Besondere Bedeutung besitzt die vereinbarte Einrichtung eines deutsch-aserbaidschanischen Wirtschaftsrates. Er kann dazu beitragen, bestehende Hindernisse frühzeitig zu identifizieren, Unternehmen mit den zuständigen staatlichen Stellen zusammenzubringen und politische Vereinbarungen in umsetzbare Vorhaben zu übersetzen. Gerade für den deutschen Mittelstand sind verlässliche Ansprechpartner, transparente Verfahren und eine strukturierte Begleitung des Markteintritts entscheidend. Die neue Agenda kann den Wirtschaftsbeziehungen daher durchaus zusätzliche Dynamik verleihen. Der Maßstab ihres Erfolges wird jedoch die praktische Umsetzung sein. Unternehmen benötigen konkrete Investitionsangebote, belastbare Rahmenbedingungen, Rechtssicherheit und einen offenen Dialog über bestehende Herausforderungen. Gelingt dies, kann die Erklärung den Übergang von einer bislang stark energiegeprägten Beziehung zu einer breiteren Wirtschafts- und Technologiepartnerschaft markieren.

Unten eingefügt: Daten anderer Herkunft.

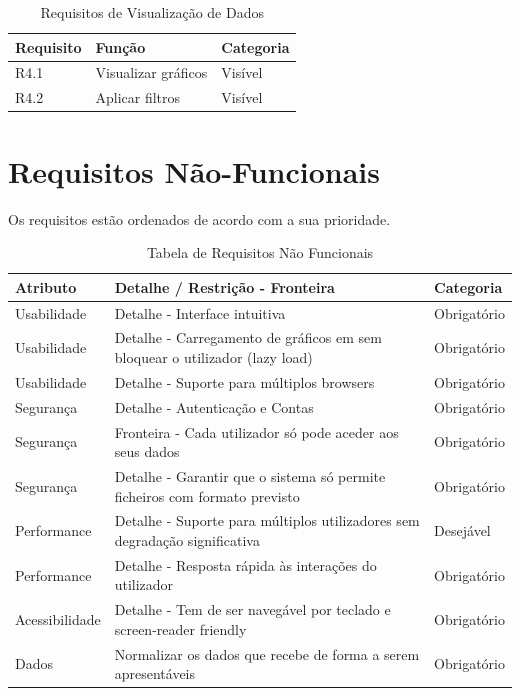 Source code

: \begin{table}[h!]
\centering
\begin{tabular}{|l|p{7cm}|l|}
\hline
\textbf{Requisito} & \textbf{Função} & \textbf{Categoria} \\
\hline
R4.1 & Visualizar gráficos & Visível \\
R4.2 & Aplicar filtros & Visível \\
\hline
\end{tabular}
\caption{Requisitos de Visualização de Dados}
\label{tab:requisitosVisualizacao}
\end{table}

\section{Requisitos Não-Funcionais}
Os requisitos estão ordenados de acordo com a sua prioridade.
\begin{table}[h!]
    \centering
    \begin{tabular}{|l|p{7cm}|l|}
    \hline
    \textbf{Atributo} & \textbf{Detalhe / Restrição - Fronteira} & \textbf{Categoria} \\
    \hline
    Usabilidade & Detalhe - Interface intuitiva & Obrigatório \\
    Usabilidade & Detalhe - Carregamento de gráficos em sem bloquear o utilizador (lazy load) & Obrigatório \\
    Usabilidade & Detalhe - Suporte para múltiplos browsers & Obrigatório \\
    Segurança & Detalhe - Autenticação e Contas & Obrigatório \\
    Segurança & Fronteira - Cada utilizador só pode aceder aos seus dados & Obrigatório \\
    Segurança & Detalhe - Garantir que o sistema só permite ficheiros com formato previsto & Obrigatório \\
    Performance & Detalhe - Suporte para múltiplos utilizadores sem degradação significativa & Desejável \\
    Performance & Detalhe - Resposta rápida às interações do utilizador & Obrigatório \\
    Acessibilidade & Detalhe - Tem de ser navegável por teclado e screen-reader friendly & Obrigatório \\
    Dados & Normalizar os dados que recebe de forma a serem apresentáveis & Obrigatório \\

    \hline
    \end{tabular}
    \caption{Tabela de Requisitos Não Funcionais}
    \label{tab:requisitosNaofuncionais}
    \end{table}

-Präsident Ilham Aliyev und Bundeskanzler Friedrich Merz betonten, dass die Zusammenarbeit künftig nicht nur im Energiebereich, sondern auch in den Bereichen Verkehr, Logistik, grüne Energie, Wasserstoff und Investitionen vertieft werden soll. Welche dieser Bereiche bietet aus Ihrer Sicht das größte Potenzial für deutsche Unternehmen in den kommenden Jahren?
-Das größte kurzfristig erschließbare Potenzial sehe ich in der Verbindung von Verkehr, Logistik und industrieller Infrastruktur. Aserbaidschan entwickelt sich zu einem zentralen Knotenpunkt des Mittleren Korridors zwischen Europa und Zentralasien. Daraus entsteht Bedarf an Hafen- und Bahntechnik, Lager- und Umschlagskapazitäten, digitalisierten Zollverfahren, intelligenter Verkehrssteuerung und modernen Logistiklösungen. In vielen dieser Bereiche verfügen deutsche Unternehmen über international anerkannte Technologie und Erfahrung. Langfristig dürfte die grüne Energiepartnerschaft jedoch die größte strategische Tragweite besitzen. Aserbaidschan verfügt über erhebliche Potenziale bei Solarenergie sowie bei Onshore- und Offshore-Windkraft. Deutschland kann als Technologie-, Finanzierungs- und Industriepartner zur Stromerzeugung, zum Netzausbau, zur Speicherung und zur Steigerung der Energieeffizienz beitragen. Eine solche Zusammenarbeit würde Aserbaidschan nicht nur als traditionellen Energielieferanten betrachten, sondern als möglichen Partner der europäischen Energietransformation.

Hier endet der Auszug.